GIVEN DATA:
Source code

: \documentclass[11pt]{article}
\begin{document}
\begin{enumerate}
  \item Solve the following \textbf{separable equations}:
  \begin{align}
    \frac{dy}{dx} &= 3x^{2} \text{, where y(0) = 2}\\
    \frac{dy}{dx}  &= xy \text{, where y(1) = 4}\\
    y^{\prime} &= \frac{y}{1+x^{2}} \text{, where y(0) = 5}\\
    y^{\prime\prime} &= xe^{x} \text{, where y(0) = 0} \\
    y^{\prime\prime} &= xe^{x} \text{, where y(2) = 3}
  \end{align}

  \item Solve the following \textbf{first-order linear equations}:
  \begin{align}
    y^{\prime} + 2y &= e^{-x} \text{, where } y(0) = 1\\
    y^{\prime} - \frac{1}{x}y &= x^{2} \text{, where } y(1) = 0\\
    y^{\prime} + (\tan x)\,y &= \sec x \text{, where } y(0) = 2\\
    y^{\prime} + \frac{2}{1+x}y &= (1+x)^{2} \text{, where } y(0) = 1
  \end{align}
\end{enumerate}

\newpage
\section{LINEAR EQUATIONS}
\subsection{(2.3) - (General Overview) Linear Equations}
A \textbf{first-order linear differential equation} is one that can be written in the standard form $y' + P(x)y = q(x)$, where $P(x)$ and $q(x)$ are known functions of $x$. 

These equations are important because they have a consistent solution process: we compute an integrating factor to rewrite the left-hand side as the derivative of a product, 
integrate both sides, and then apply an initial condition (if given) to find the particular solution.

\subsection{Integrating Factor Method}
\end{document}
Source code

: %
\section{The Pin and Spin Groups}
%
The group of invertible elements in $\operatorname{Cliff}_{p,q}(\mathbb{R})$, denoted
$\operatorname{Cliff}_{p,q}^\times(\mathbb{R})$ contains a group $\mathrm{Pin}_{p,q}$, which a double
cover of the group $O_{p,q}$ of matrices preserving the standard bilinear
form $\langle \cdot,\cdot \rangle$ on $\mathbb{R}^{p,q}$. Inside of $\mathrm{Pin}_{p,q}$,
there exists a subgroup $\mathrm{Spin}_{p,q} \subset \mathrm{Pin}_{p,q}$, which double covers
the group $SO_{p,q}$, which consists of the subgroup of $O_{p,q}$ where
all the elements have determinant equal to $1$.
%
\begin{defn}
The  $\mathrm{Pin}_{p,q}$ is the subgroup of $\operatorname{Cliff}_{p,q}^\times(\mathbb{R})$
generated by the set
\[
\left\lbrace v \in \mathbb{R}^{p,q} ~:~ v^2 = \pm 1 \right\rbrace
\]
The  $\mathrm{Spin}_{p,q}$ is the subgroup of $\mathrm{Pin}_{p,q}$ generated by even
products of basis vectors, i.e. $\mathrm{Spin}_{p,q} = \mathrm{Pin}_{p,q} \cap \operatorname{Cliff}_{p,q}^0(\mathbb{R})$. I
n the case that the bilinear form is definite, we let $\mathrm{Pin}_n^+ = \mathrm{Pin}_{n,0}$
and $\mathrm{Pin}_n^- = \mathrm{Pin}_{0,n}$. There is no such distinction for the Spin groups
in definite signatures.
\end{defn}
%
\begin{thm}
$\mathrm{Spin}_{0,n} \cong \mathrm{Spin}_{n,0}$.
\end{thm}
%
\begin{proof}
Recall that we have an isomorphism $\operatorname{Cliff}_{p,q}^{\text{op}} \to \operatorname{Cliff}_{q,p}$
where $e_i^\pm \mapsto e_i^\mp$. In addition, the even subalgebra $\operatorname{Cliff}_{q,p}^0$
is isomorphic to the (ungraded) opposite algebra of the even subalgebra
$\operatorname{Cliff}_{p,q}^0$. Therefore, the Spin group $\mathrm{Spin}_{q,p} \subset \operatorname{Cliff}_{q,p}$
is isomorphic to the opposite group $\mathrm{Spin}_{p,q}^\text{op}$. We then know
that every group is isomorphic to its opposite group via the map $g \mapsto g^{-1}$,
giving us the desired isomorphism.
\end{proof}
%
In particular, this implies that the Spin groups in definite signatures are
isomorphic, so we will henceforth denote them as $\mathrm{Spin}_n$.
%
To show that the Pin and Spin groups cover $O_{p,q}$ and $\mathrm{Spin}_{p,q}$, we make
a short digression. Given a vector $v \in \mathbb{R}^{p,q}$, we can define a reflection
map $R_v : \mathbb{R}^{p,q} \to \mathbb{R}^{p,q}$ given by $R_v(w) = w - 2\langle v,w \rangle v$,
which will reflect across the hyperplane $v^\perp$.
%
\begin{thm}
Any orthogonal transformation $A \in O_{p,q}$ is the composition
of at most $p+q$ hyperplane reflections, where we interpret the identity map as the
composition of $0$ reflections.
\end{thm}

WHAT NEEDS TO BE DONE: Only the lines from the one containing "in definite signatures." through the end of the material belong in the answer, each restated word for word.

WRITTEN RESPONSE:
in definite signatures.
\end{defn}
%
\begin{thm}
$\mathrm{Spin}_{0,n} \cong \mathrm{Spin}_{n,0}$.
\end{thm}
%
\begin{proof}
Recall that we have an isomorphism $\operatorname{Cliff}_{p,q}^{\text{op}} \to \operatorname{Cliff}_{q,p}$
where $e_i^\pm \mapsto e_i^\mp$. In addition, the even subalgebra $\operatorname{Cliff}_{q,p}^0$
is isomorphic to the (ungraded) opposite algebra of the even subalgebra
$\operatorname{Cliff}_{p,q}^0$. Therefore, the Spin group $\mathrm{Spin}_{q,p} \subset \operatorname{Cliff}_{q,p}$
is isomorphic to the opposite group $\mathrm{Spin}_{p,q}^\text{op}$. We then know
that every group is isomorphic to its opposite group via the map $g \mapsto g^{-1}$,
giving us the desired isomorphism.
\end{proof}
%
In particular, this implies that the Spin groups in definite signatures are
isomorphic, so we will henceforth denote them as $\mathrm{Spin}_n$.
%
To show that the Pin and Spin groups cover $O_{p,q}$ and $\mathrm{Spin}_{p,q}$, we make
a short digression. Given a vector $v \in \mathbb{R}^{p,q}$, we can define a reflection
map $R_v : \mathbb{R}^{p,q} \to \mathbb{R}^{p,q}$ given by $R_v(w) = w - 2\langle v,w \rangle v$,
which will reflect across the hyperplane $v^\perp$.
%
\begin{thm}
Any orthogonal transformation $A \in O_{p,q}$ is the composition
of at most $p+q$ hyperplane reflections, where we interpret the identity map as the
composition of $0$ reflections.
\end{thm}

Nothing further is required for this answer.